▶ [EXERCISE] Using the data below, show every line where the word "регистрации" occurs.

▶ [Source texts of formatted documents]
= = =

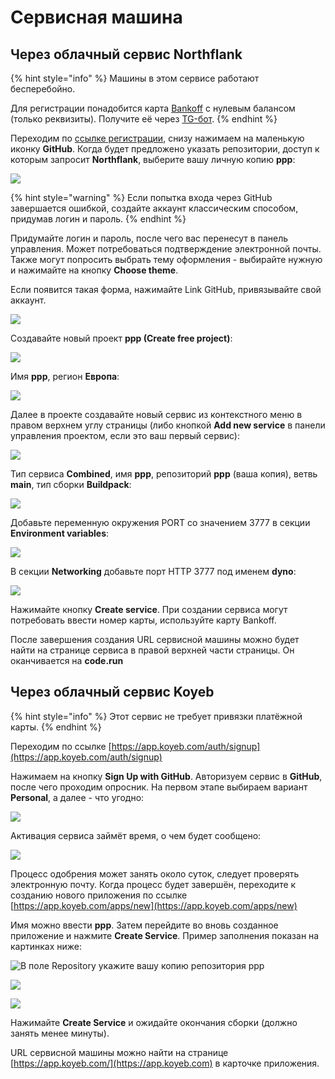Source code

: # Сервисная машина

## Через облачный сервис Northflank

{% hint style="info" %}
Машины в этом сервисе работают бесперебойно.

Для регистрации понадобится карта [Bankoff](https://www.bankoff.co) с нулевым балансом (только реквизиты). Получите её через [TG-бот](https://t.me/Bankoff\_Bo\_Bot).
{% endhint %}

Переходим по [ссылке регистрации](https://app.northflank.com/signup), снизу нажимаем на маленькую иконку **GitHub**. Когда будет предложено указать репозитории, доступ к которым запросит **Northflank**, выберите вашу личную копию **ppp**:

![](<../.gitbook/assets/image (358).png>)

{% hint style="warning" %}
Если попытка входа через GitHub завершается ошибкой, создайте аккаунт классическим способом, придумав логин и пароль.
{% endhint %}

Придумайте логин и пароль, после чего вас перенесут в панель управления. Может потребоваться подтверждение электронной почты. Также могут попросить выбрать тему оформления - выбирайте нужную и нажимайте на кнопку **Choose theme**.

Если появится такая форма, нажимайте Link GitHub, привязывайте свой аккаунт.

![](<../.gitbook/assets/image (357).png>)

Создавайте новый проект **ppp (Create free project)**:

![](<../.gitbook/assets/image (355).png>)

Имя **ppp**, регион **Европа**:

![](<../.gitbook/assets/image (356).png>)

Далее в проекте создавайте новый сервис из контекстного меню в правом верхнем углу страницы (либо кнопкой **Add new service** в панели управления проектом, если это ваш первый сервис):

![](<../.gitbook/assets/image (360).png>)

Тип сервиса **Combined**, имя **ppp**, репозиторий **ppp** (ваша копия), ветвь **main**, тип сборки **Buildpack**:

![](<../.gitbook/assets/image (359).png>)

Добавьте переменную окружения PORT со значением 3777 в секции **Environment variables**:

![](<../.gitbook/assets/image (347).png>)

В секции **Networking** добавьте порт HTTP 3777 под именем **dyno**:

![](<../.gitbook/assets/image (345).png>)

Нажимайте кнопку **Create service**. При создании сервиса могут потребовать ввести номер карты, используйте карту Bankoff.&#x20;

После завершения создания URL сервисной машины можно будет найти на странице сервиса в правой верхней части страницы. Он оканчивается на **code.run**

## Через облачный сервис Koyeb

{% hint style="info" %}
Этот сервис не требует привязки платёжной карты.
{% endhint %}

Переходим по ссылке [https://app.koyeb.com/auth/signup](https://app.koyeb.com/auth/signup)

Нажимаем на кнопку **Sign Up with GitHub**. Авторизуем сервис в **GitHub**, после чего проходим опросник. На первом этапе выбираем вариант **Personal**, а далее - что угодно:

![](<../.gitbook/assets/image (348).png>)

Активация сервиса займёт время, о чем будет сообщено:

![](<../.gitbook/assets/image (362).png>)

Процесс одобрения может занять около суток, следует проверять электронную почту. Когда процесс будет завершён, переходите к созданию нового приложения по ссылке [https://app.koyeb.com/apps/new](https://app.koyeb.com/apps/new)

Имя можно ввести **ppp**. Затем перейдите во вновь созданное приложение и нажмите **Create Service**. Пример заполнения показан на картинках ниже:

![В поле Repository укажите вашу копию репозитория ppp](<../.gitbook/assets/image (352).png>)

![](<../.gitbook/assets/image (349).png>)

![](<../.gitbook/assets/image (346).png>)

Нажимайте **Create Service** и ожидайте окончания сборки (должно занять менее минуты).

URL сервисной машины можно найти на странице [https://app.koyeb.com/](https://app.koyeb.com) в карточке приложения.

= = =

▶ [ANSWER AREA]
Для регистрации понадобится карта [Bankoff](https://www.bankoff.co) с нулевым балансом (только реквизиты). Получите её через [TG-бот](https://t.me/Bankoff\_Bo\_Bot).
Переходим по [ссылке регистрации](https://app.northflank.com/signup), снизу нажимаем на маленькую иконку **GitHub**. Когда будет предложено указать репозитории, доступ к которым запросит **Northflank**, выберите вашу личную копию **ppp**:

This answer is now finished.